The sort of thing that stops your heart.
For the next moment or two, I made little more than croaking noises. She was gracefully pleasant, complimentary of my writing in a few words, and hung up before I could embarrass myself too badly.
Once the room stopped spinning, my first duty was to check the whereabouts of a couple well-known literary pranksters, for whom the telephonic impersonation of a little old lady would be considered junior varsity-level conning, only to find them as truly flabbergasted as myself by the story I was telling. Continuing to check around over the next couple days, a process I'd liken to inquiring about whether or not I'd just seen a ghost, the truth grew clearer and more hilarious: I had indeed fielded a call from Harper Lee.
When Stories from the Blue Moon Cafe was published the following year, I contacted my editor at the Register, John Sledge. The phone call had meant a lot to me, did he know of any way I could send a copy of the book with a note of thanks? Some strings were pulled along the coconut telegraph, a few days later I had a PO Box address in Monroeville. I entrusted the book to the mailman, expecting nothing more.
Turns out, Harper Lee is prompt with her Thank You notes.
11 September '02
Dear Mr. Gilbert:
What a lovely thing to do. I have just now (noon) received The Blue Moon Cafe stories, and look forward to reading yours first. I can pre-judge (ala Sydney Smith) it to this degree: if you are not the greatest writer in the world, you are certainly the nicest.
It is I who am in your debt: for many years I've had to live with the Truman Capote rumor, which was kept briskly alive in Monroeville and beyond, not only by an envious aunt of his, but by an envious Truman himself. You may wonder why, with his great gift of words, he could envy anyone, but the truth is he envied any writer's success, and when TKAM, written by his oldest friend, was successful, his reaction was deep and bitter. Imitation was his sincerest form of envy: he copied my style, copied Carson McCullers, copied Eudora Welty and had what his friends called his Henry James Period.

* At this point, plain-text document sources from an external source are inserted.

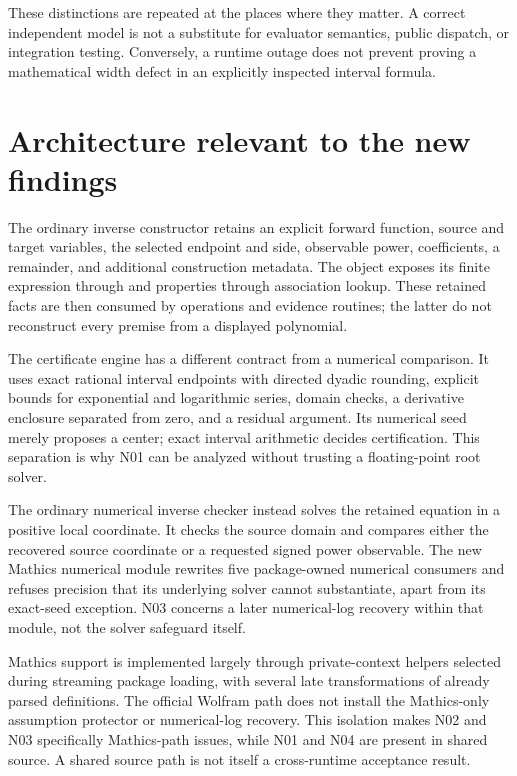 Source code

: \documentclass[11pt,letterpaper]{article}
\newcommand{\code}[1]{\texttt{\detokenize{#1}}}
\begin{document}
These distinctions are repeated at the places where they matter. A correct independent model is not a substitute for evaluator semantics, public dispatch, or integration testing. Conversely, a runtime outage does not prevent proving a mathematical width defect in an explicitly inspected interval formula.

\section{Architecture relevant to the new findings}

The ordinary inverse constructor retains an explicit forward function, source and target variables, the selected endpoint and side, observable power, coefficients, a remainder, and additional construction metadata. The \code{GeneralizedSeries} object exposes its finite expression through \code{Normal} and properties through association lookup. These retained facts are then consumed by operations and evidence routines; the latter do not reconstruct every premise from a displayed polynomial.\cite{core,series}

The certificate engine has a different contract from a numerical comparison. It uses exact rational interval endpoints with directed dyadic rounding, explicit bounds for exponential and logarithmic series, domain checks, a derivative enclosure separated from zero, and a residual argument. Its numerical seed merely proposes a center; exact interval arithmetic decides certification. This separation is why N01 can be analyzed without trusting a floating-point root solver.\cite{cert}

The ordinary numerical inverse checker instead solves the retained equation in a positive local coordinate. It checks the source domain and compares either the recovered source coordinate or a requested signed power observable. The new Mathics numerical module rewrites five package-owned numerical consumers and refuses precision that its underlying solver cannot substantiate, apart from its exact-seed exception. N03 concerns a later numerical-log recovery within that module, not the solver safeguard itself.\cite{numerical,mathics-numerical,r45}

Mathics support is implemented largely through private-context helpers selected during streaming package loading, with several late transformations of already parsed definitions. The official Wolfram path does not install the Mathics-only assumption protector or numerical-log recovery. This isolation makes N02 and N03 specifically Mathics-path issues, while N01 and N04 are present in shared source. A shared source path is not itself a cross-runtime acceptance result.\cite{mathics-compat,core,mathics-input,mathics-numerical}
\end{document}
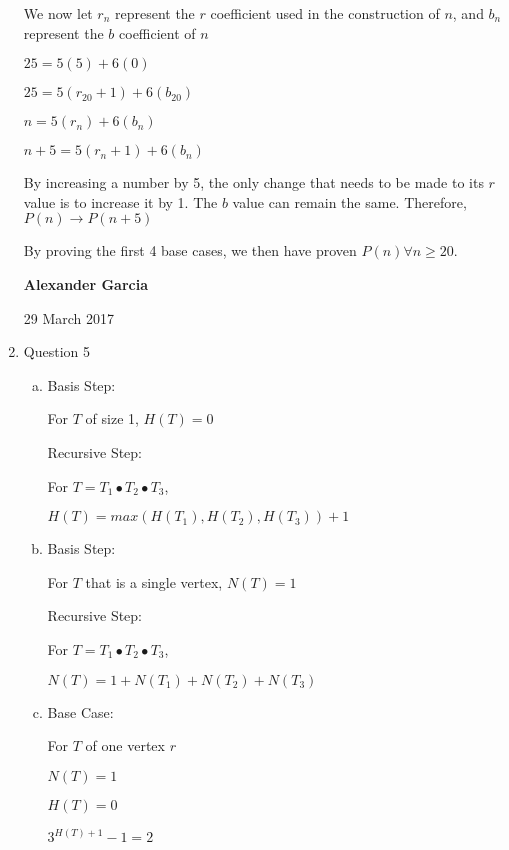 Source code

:\documentclass[11pt]{article}
\begin{document}
\begin{enumerate}
		We now let $r_n$ represent the $r$ coefficient
		used in the construction of $n$, and $b_n$
		represent the $b$ coefficient of $n$

		$25 = 5(5) + 6(0)$

		$25 = 5(r_{20}+1) + 6(b_{20})$

		$n = 5(r_n) + 6(b_n)$

		$n+5 = 5(r_n + 1) + 6(b_n)$

		By increasing a number by 5, the only change that
		needs to be made to its $r$ value is to increase
		it by 1. The $b$ value can remain the same.
		Therefore, $P(n) \rightarrow P(n+5)$

		By proving the first 4 base cases, we then have
		proven $P(n) \forall n \geq 20$.

		\newpage

		\textbf{Alexander Garcia}

		29 March 2017 \\

	\item Question 5

		\begin{enumerate}[(a)]

			\item

				Basis Step:

				For $T$ of size 1, $H(T) = 0$

				Recursive Step:

				For $T = T_1 \bullet T_2 \bullet
				T_3$,

				$H(T) =
				max(H(T_1), H(T_2), H(T_3)) + 1$ \\

			\item

				Basis Step:

				For $T$ that is a single vertex,
				$N(T) = 1$

				Recursive Step:

				For $T = T_1 \bullet T_2 \bullet
				T_3$,

				$N(T)=1+N(T_1) + N(T_2) + N(T_3)$\\

			\item

		Base Case:

		For $T$ of one vertex $r$

		$N(T) = 1$

		$H(T) = 0$

		$3^{H(T)+1}-1 = 2$


\end{enumerate}
\end{enumerate}
\end{document}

So thank you for putting forth the idea that I might have written my own book!
Sincerely, Harper Lee
So there I was. Heart-stopped again. Thinking to myself, There's been a terrible accident somewhere in the Universe, that I have ended up holding this treasure. Something I still occasionally think. Or, maybe those aforementioned literary pranksters pulled off quite a multilevel con on me after all: impersonation, accomplices, forgery, mail fraud, everything. I'm sure there are some who would be eager to think so. But that's a nutty idea, a conspiracy without a core -- much like the idea that Harper Lee isn't the author of To Kill a Mockingbird, right?